J'avais, à l'occasion de la présentation du lauréat du Prix du Ministre de l'Agriculture, évoqué les concours (hinpyô-kai 品評会) de thé japonais, sorte de concours agricoles, qui ont lieu à l'automne.
Il existe le concours général, le plus prestigieux, celui de Tôkyô, celui de Shizuoka, celui du Kansai, etc.
Les thés japonais qui y sont présentés sont bien sûr le fruit d'une attention toute particulière des producteurs, produits en quantité infime dans le seul but de concourir.
Il y a les catégories sencha, gyokuro, kama-iri cha, etc. Les thés sont notés sur 200, note résultat de la somme des points obtenu sur 5 critères : aspect extérieur, parfum, couleur, saveur, aspect des feuilles infusées.
Les thés sont enfin vendus aux enchères.
Là où je pense qu'il est important d'apporter une précision c'est sur le point suivant. Si les quelques thés arrivés en tête partent à des prix très important, il est intéressant de voir que d'une manière générale, le prix n'est pas nécessairement proportionnel à la note obtenue. Il est tout à fait fréquent de voir un thé noté par exemple 110, être acheté bien plus cher qu'un autre noté 115. Tel ou tel grossiste, ou même détaillant, peu penser que celui à 110 est plus intéressant, ou plus adapté à sa clientèle. Voilà une chose finalement évidente.

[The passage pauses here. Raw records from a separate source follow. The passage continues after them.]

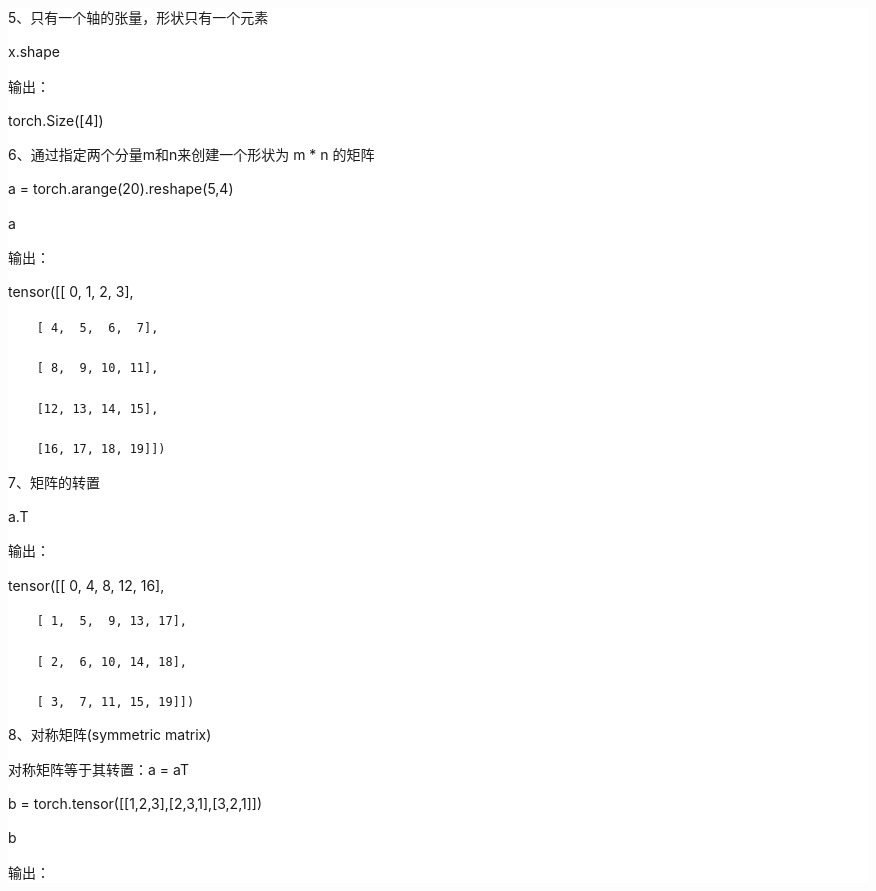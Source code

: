 


5、只有一个轴的张量，形状只有一个元素



x.shape

输出：

torch.Size([4])





6、通过指定两个分量m和n来创建一个形状为 m * n 的矩阵



a = torch.arange(20).reshape(5,4)

a

输出：

tensor([[ 0,  1,  2,  3],

        [ 4,  5,  6,  7],

        [ 8,  9, 10, 11],

        [12, 13, 14, 15],

        [16, 17, 18, 19]])





7、矩阵的转置



a.T

输出：

tensor([[ 0,  4,  8, 12, 16],

        [ 1,  5,  9, 13, 17],

        [ 2,  6, 10, 14, 18],

        [ 3,  7, 11, 15, 19]])





8、对称矩阵(symmetric matrix)

对称矩阵等于其转置：a = aT



b = torch.tensor([[1,2,3],[2,3,1],[3,2,1]])

b

输出：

Ce qu'il faut savoir c'est que ces concours sont les descendants directs des concours créés à la fin du 19ème siècle, durant l'ère Meiji, à une époque où le sencha était un très important produit d'exportation. Je m'éloigne un peu du sujet, mais je suis fasciné par cet aspect de l'histoire du thé japonais. Ce produit, fut, après la soie, le 2ème moteur de la croissance du Japon. On parle beaucoup du thé japonais comme d'une expression très importante de la culture du Japon, mais dans le cas du sencha, qui ne fait sont apparition qu'au 18ème siècle, et ne sera vraiment consommé par les japonais qu'à partir des années 60, ont a surtout un produit dont l'influence fut probablement décisive dans ce qu'est aujourd'hui le Japon d'un point de vu économique sur la scène mondiale !
Mais revenons à nos concours, donc, ils sont créés par le gouvernement de l'époque dans le but de récompenser les meilleurs cultivateurs / producteurs de sencha. C'est à dire en fait, de participer à la diffusion des techniques de production de ce thé. A une époque où il existe un tas de thés régionaux très différents, il faut développer la production du sencha, l'encourager, et faire en sorte que les techniques se diffusent, pour avoir une grande quantité de sencha de haute qualité propre à satisfaire les importateurs occidentaux, essentiellement américains. Le revers de la médaille fut bien sûr la disparition progressive de nos thés régionaux traditionnels.
Ainsi, les critères de notation sont bien sûr basés sur des caractéristiques propres à un thé produits de la manière dont il doit être produit.
Aujourd'hui encore, c'est de cette manière que sont appréhendés les thés qui concourent. La meilleur note ne correspond pas au meilleur thé (ceci est de toute façon fort relatif), mais au thé qui semble le résultat d'une méthode de production exemplaire. Ce ne sont pas les thés qui sont notés, mais au travers d'eux, les producteurs eux-mêmes.
Pour finir, il faut donc voir ces concours comme comme quelque chose d'interne à l'industrie du thé au Japon, qui ne sont pas destinés directement au consommateur.